W sobotę, pod osłoną poranka, ekipa rozbiórkowa uruchomiła maszyny i zamierzała przystąpić do burzenia Warszawskich Zakładów Mechanicznych przy Czerniakowskiej. Powstrzymała ich straż miejska, które miały tam nocny patrol, bo konserwator i władze miasta podejrzewały, że coś takiego może się stać.
W związku z opublikowaniem materiału prasowego w dniu 29 września 2018 r., zatytułowanym : „Straż miejska, wspólnie z Urzędem Miasta st. Warszawy, broni unikalnego miejskiego zabytku” - https://strazmiejska.waw.pl/aktualnosci/mokotow/7283-stra%C5%BC-miejska,-wsp%C3%B3lnie-z-urz%C4%99dem-miasta-st-warszawy,-broni-unikalnego-miejskiego-zabytku.html, wskazuję, że treść tego artykułu zawiera opisy niezgodne ze stanem faktycznym.

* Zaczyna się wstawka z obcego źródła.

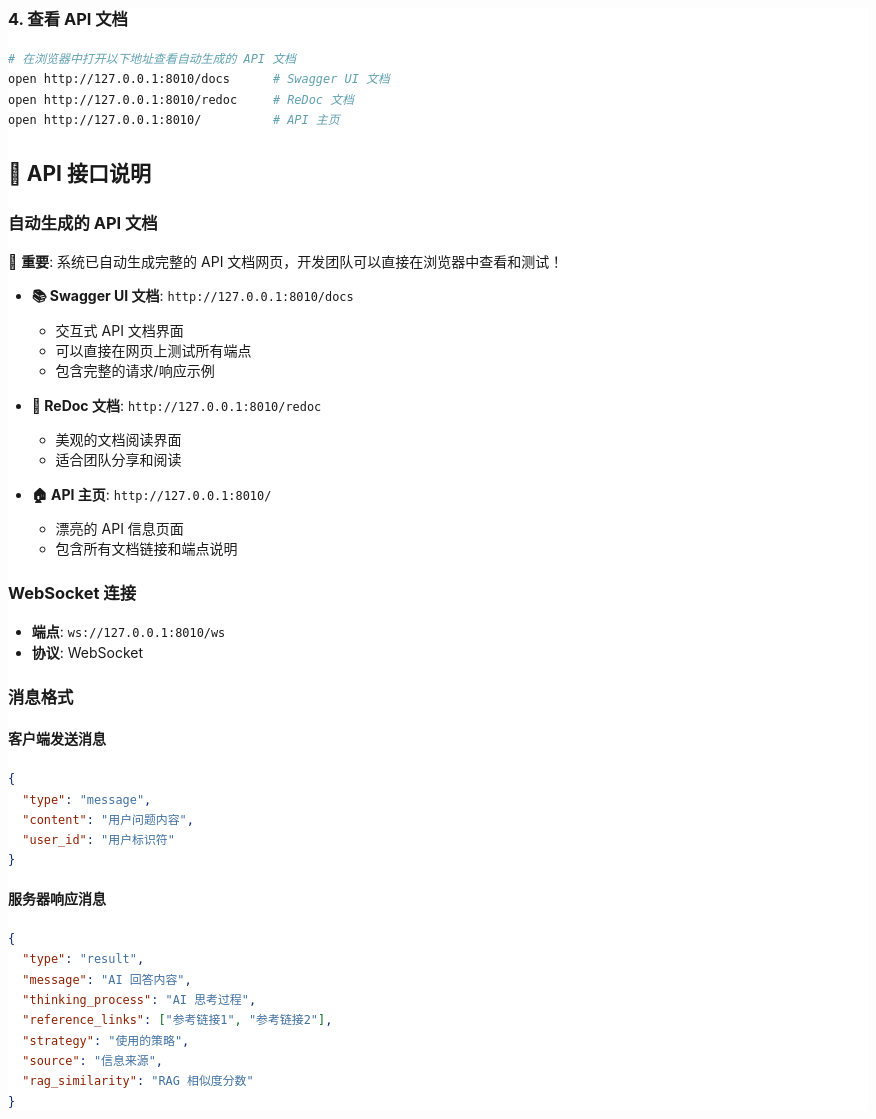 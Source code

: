 ### **4. 查看 API 文档**
```bash
# 在浏览器中打开以下地址查看自动生成的 API 文档
open http://127.0.0.1:8010/docs      # Swagger UI 文档
open http://127.0.0.1:8010/redoc     # ReDoc 文档
open http://127.0.0.1:8010/          # API 主页
```

## 🔌 **API 接口说明**

### **自动生成的 API 文档**
🚀 **重要**: 系统已自动生成完整的 API 文档网页，开发团队可以直接在浏览器中查看和测试！

- **📚 Swagger UI 文档**: `http://127.0.0.1:8010/docs`
  - 交互式 API 文档界面
  - 可以直接在网页上测试所有端点
  - 包含完整的请求/响应示例

- **📖 ReDoc 文档**: `http://127.0.0.1:8010/redoc`
  - 美观的文档阅读界面
  - 适合团队分享和阅读

- **🏠 API 主页**: `http://127.0.0.1:8010/`
  - 漂亮的 API 信息页面
  - 包含所有文档链接和端点说明

### **WebSocket 连接**
- **端点**: `ws://127.0.0.1:8010/ws`
- **协议**: WebSocket

### **消息格式**

#### **客户端发送消息**
```json
{
  "type": "message",
  "content": "用户问题内容",
  "user_id": "用户标识符"
}
```

#### **服务器响应消息**
```json
{
  "type": "result",
  "message": "AI 回答内容",
  "thinking_process": "AI 思考过程",
  "reference_links": ["参考链接1", "参考链接2"],
  "strategy": "使用的策略",
  "source": "信息来源",
  "rag_similarity": "RAG 相似度分数"
}
```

Nie jest prawdą, iż PINB na początku tygodnia anulował nakaz rozbiórki fabryki. Powiatowy Inspektor Nadzoru Budowlanego nie „anulował” nałożonego na Inwestora nakazu rozbiórki. Na dzień planowanych przez Inwestora prac, decyzja z dnia 10 sierpnia 2018 r. była wykonalna, a więc podejmowane działania pozostawały w zgodzie z przepisami prawa.
Sabri Bekdas
Członek Zarządu
Euro Power Centrum Sp. z o.o
Straż miejska, na prośbę Urzędu Miasta, już od piątku pilnuje, żeby prace rozbiórkowe starej fabryki przy Czerniakowskiej nie ruszyły. Będziemy stale patrolować teren i nie dopuścimy do zniszczenia tego zabytkowego kompleksu przemysłowego – informuje Naczelnik Wydziału Profilaktyki i Planowania Straży Miejskiej m.st. Warszawy Grzegorz Staniszewski.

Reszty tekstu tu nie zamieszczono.